Chicago Red Stars Coach Suspiciously Resigned At Midnight; You Can Guess What Happened Next
Get the best email in soccer.
Back when allegations first arose against former NWSL coach Paul Riley’s sexual coercion and verbal abuse, I made a timeline of all the women’s soccer coaches and staff in America who had been fired, resigned or were otherwise accused of some sort of abuse. Even then I said there were probably more cases out there that hadn’t been reported upon yet. Sadly, it looks like I was right.
Rory Dames, coach of the Chicago Red Stars for longer than the NWSL has existed, resigned as coach on Sunday. The club sent out a press release at around midnight, a suspicious time to say the longest-tenured coach in the league wanted to focus on his family. Even more curious, the press release mentioned the Red Stars would seek out a new coach “given the dynamic change underway in the league,” no doubt a reference to the above allegations of abuse all around the league.

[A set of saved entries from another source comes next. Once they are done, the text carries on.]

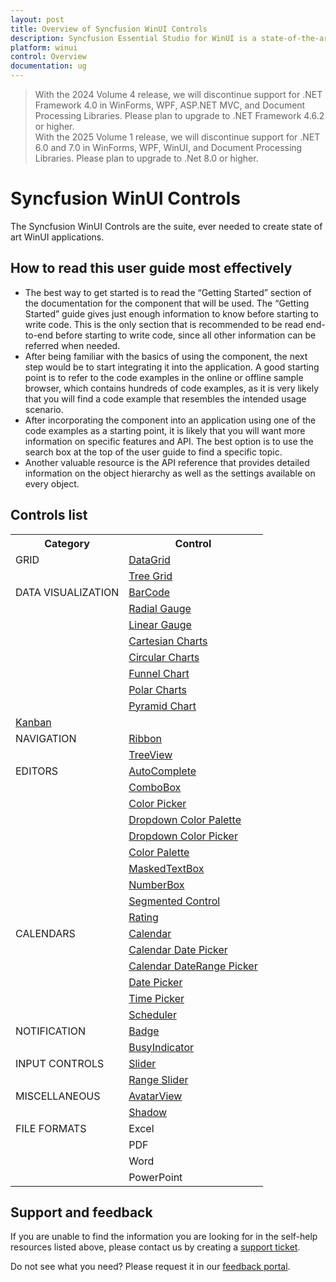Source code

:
 ```yaml
---
layout: post
title: Overview of Syncfusion WinUI Controls
description: Syncfusion Essential Studio for WinUI is a state-of-the-art WinUI toolkit for developing Windows apps.
platform: winui
control: Overview
documentation: ug
---
```


> With the 2024 Volume 4 release, we will discontinue support for .NET Framework 4.0 in WinForms, WPF, ASP.NET MVC, and Document Processing Libraries. Please plan to upgrade to .NET Framework 4.6.2 or higher.<br>
With the 2025 Volume 1 release, we will discontinue support for .NET 6.0 and 7.0 in WinForms, WPF, WinUI, and Document Processing Libraries. Please plan to upgrade to .Net 8.0 or higher.

# Syncfusion WinUI Controls

The Syncfusion WinUI Controls are the suite, ever needed to create state of art WinUI applications.

## How to read this user guide most effectively

* The best way to get started is to read the “Getting Started” section of the documentation for the component that will be used. The “Getting Started” guide gives just enough information to know before starting to write code. This is the only section that is recommended to be read end-to-end before starting to write code, since all other information can be referred when needed.
* After being familiar with the basics of using the component, the next step would be to start integrating it into the application. A good starting point is to refer to the code examples in the online or offline sample browser, which contains hundreds of code examples, as it is very likely that you will find a code example that resembles the intended usage scenario.
* After incorporating the component into an application using one of the code examples as a starting point, it is likely that you will want more information on specific features and API. The best option is to use the search box at the top of the user guide to find a specific topic.
* Another valuable resource is the API reference that provides detailed information on the object hierarchy as well as the settings available on every object.

## Controls list

<table>
	<tr>
		<th align="center">
			Category<br/>
		</th>
		<th align="center">
			Control<br/>
		</th>
	</tr>
	<tr>
		<td rowspan="2" valign="top">
			GRID<br/>
		</td>
		<td>
			<a href="https://help.syncfusion.com/winui/datagrid/getting-started">DataGrid </a><br/>
		</td>
	</tr>
	<tr>
		<td>
			<a href="https://help.syncfusion.com/winui/treegrid/getting-started">Tree Grid</a><br/>
		</td>
	</tr>
	<tr>
		<td rowspan="8" valign="top">
			DATA VISUALIZATION<br/>
		</td>
		<td>
			<a href="https://help.syncfusion.com/winui/barcode/getting-started" >BarCode </a><br/>
		</td>
	</tr>
	<tr>
		<td>
			<a href="https://help.syncfusion.com/winui/radial-gauge/getting-started">Radial Gauge </a><br/>
		</td>
	</tr>
	<tr>
		<td>
			<a href="https://help.syncfusion.com/winui/linear-gauge/getting-started" >Linear Gauge </a><br/>
		</td>
	</tr>
	<tr>
		<td>
			<a href="https://help.syncfusion.com/winui/cartesian-charts/getting-started">Cartesian Charts </a><br/>
		</td>
	</tr>
	<tr>
		<td>
			<a href="https://help.syncfusion.com/winui/circular-charts/getting-started">Circular Charts</a><br/>
		</td>
	</tr>
	<tr>
		<td>
			<a href="https://help.syncfusion.com/winui/funnel-chart/getting-started">Funnel Chart</a><br/>
		</td>
	</tr>
	<tr>
		<td>
			<a href="https://help.syncfusion.com/winui/polar-chart/getting-started">Polar Charts</a><br/>
		</td>
	</tr>
	<tr>
		<td>
			<a href="https://help.syncfusion.com/winui/pyramid-chart/getting-started">Pyramid Chart</a><br/>
		</td>
	</tr>
	<tr>
		<td>
			<a href="https://help.syncfusion.com/winui/kanban/getting-started">Kanban</a><br/>
		</td>
	</tr>
	<tr>
		<td rowspan="2" valign="top">
			NAVIGATION<br/>
		</td>
		<td>
			<a href="https://help.syncfusion.com/winui/ribbon/getting-started">Ribbon </a><br/>
		</td>
	</tr>
	<tr>
		<td>
			<a href="https://help.syncfusion.com/winui/treeview/getting-started">TreeView </a><br/>
		</td>
	</tr>
	<tr>
	    <td rowspan="10" valign="top">
			EDITORS<br/>
		</td>	
		<td>
			<a href="https://help.syncfusion.com/winui/autocomplete/getting-started">AutoComplete</a><br/>
		</td>
	</tr>
	<tr>
		<td>
			<a href="https://help.syncfusion.com/winui/combobox/getting-started">ComboBox</a><br/>
		</td>
	</tr>
	<tr>
		<td>
			<a href="https://help.syncfusion.com/winui/color-picker/getting-started">Color Picker</a><br/>
		</td>
	</tr>
	<tr>
		<td>
			<a href="https://help.syncfusion.com/winui/dropdown-color-palette/getting-started">Dropdown Color Palette</a><br/>
		</td>
	</tr>
	<tr>
		<td>
			<a href="https://help.syncfusion.com/winui/dropdown-color-picker/getting-started">Dropdown Color Picker</a><br/>
		</td>
	</tr>
	<tr>
		<td>
			<a href="https://help.syncfusion.com/winui/color-palette/getting-started">Color Palette</a><br/>
		</td>
	</tr>
	<tr>
		<td>
			<a href="https://help.syncfusion.com/winui/masked-textbox/getting-started">MaskedTextBox</a><br/>
		</td>
	</tr>
	<tr>
		<td>
			<a href="https://help.syncfusion.com/winui/numberbox/getting-started" >NumberBox</a><br/>
		</td>
	</tr>
	<tr>
		<td>
			<a href="https://help.syncfusion.com/winui/segmentedcontrol/getting-started" >Segmented Control</a><br/>
		</td>
	</tr>
	<tr>
		<td>
			<a href="https://help.syncfusion.com/winui/rating/getting-started" >Rating</a><br/>
		</td>
	</tr>
	<tr>
	    <td rowspan="6" valign="top">
		CALENDARS<br/>
		</td>
		<td>
			<a href="https://help.syncfusion.com/winui/calendar/getting-started" >Calendar</a><br/>
		</td>
	</tr>	
    <tr>
		<td>
			<a href="https://help.syncfusion.com/winui/calendar-date-picker/getting-started">Calendar Date Picker</a><br/>
		</td>
	</tr>
    <tr>
	    <td>
			<a href="https://help.syncfusion.com/winui/calendar-daterange-picker/getting-started">Calendar DateRange Picker</a><br/>
		</td>
	</tr>
    <tr>
	    <td>
			<a href="https://help.syncfusion.com/winui/date-picker/getting-started" >Date Picker</a><br/>
		</td>
	</tr>
    <tr>
	    <td>
			<a href="https://help.syncfusion.com/winui/time-picker/getting-started">Time Picker</a><br/>
		</td>
	</tr>
    <tr>
	    <td>
			<a href="https://help.syncfusion.com/winui/scheduler/getting-started">Scheduler</a><br/>
		</td>
	</tr>
    <tr>
	    <td rowspan="2" valign="top">
		NOTIFICATION<br/>
		</td>
		<td>
			<a href="https://help.syncfusion.com/winui/badge/getting-started">Badge</a><br/>
		</td>
	</tr>
	<tr>
	    <td>
			<a href="https://help.syncfusion.com/winui/busy-indicator/getting-started">BusyIndicator</a><br/>
		</td>
	</tr>	
    <tr>
	    <td rowspan="2" valign="top">
		INPUT CONTROLS<br/>
		</td>
		<td>
			<a href="https://help.syncfusion.com/winui/slider/getting-started">Slider</a><br/>
		</td>
	</tr>	
    <tr>
		<td>
			<a href="https://help.syncfusion.com/winui/rangeslider/getting-started">Range Slider</a><br/>
		</td>
	</tr>
	<tr>
	    <td rowspan="2" valign="top">
		MISCELLANEOUS<br/>
		</td>
		<td>
			<a href="https://help.syncfusion.com/winui/avatar-view/getting-started">AvatarView</a><br/>
		</td>
	</tr>
	<tr>
		<td>
			<a href="https://help.syncfusion.com/winui/shadow/getting-started">Shadow</a><br/>
		</td>
	</tr>	
	<tr>
		<td rowspan="4" valign="top">
			FILE FORMATS<br/>
		</td>
		<td>
			<a>Excel</a><br/>
		</td>
	</tr>
	<tr>
		<td>
			<a>PDF</a><br/>
		</td>
	</tr>	
	<tr>
		<td>
			<a>Word</a><br/>
		</td>
	</tr>
	<tr>
		<td>
			<a>PowerPoint</a><br/>
		</td>
	</tr>
</table>

## Support and feedback

If you are unable to find the information you are looking for in the self-help resources listed above, please contact us by creating a [support ticket](https://www.syncfusion.com/support/directtrac/incidents).

Do not see what you need? Please request it in our [feedback portal](https://www.syncfusion.com/feedback/winui).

And don’t forget, it’s also because of the “dynamic change underway in the league” pic.twitter.com/s1UnGPQbJh— CM (@cm_carmichael) November 22, 2021
On Monday afternoon, it dropped: another Washington Post article detailing alleged abuse against a long-established coach.
NEW: NWSL players went to US Soccer with multiple complaints about emotional abuse by Red Stars coach Rory Dames"I was made to feel by U.S. Soccer that I was in the wrong, there was nothing to report, and that this was acceptable," said Christen Press.https://t.co/aL6ST9n8o9
— Molly Hensley-Clancy (@mollyhc) November 22, 2021
To say this has been a really bad year for NWSL coaches who also happen to be a-holes would be a huge understatement. Yet another coach gone after alleged abuse against players, a sure sign of a systemic issue in women’s soccer that has been ignored for far too long.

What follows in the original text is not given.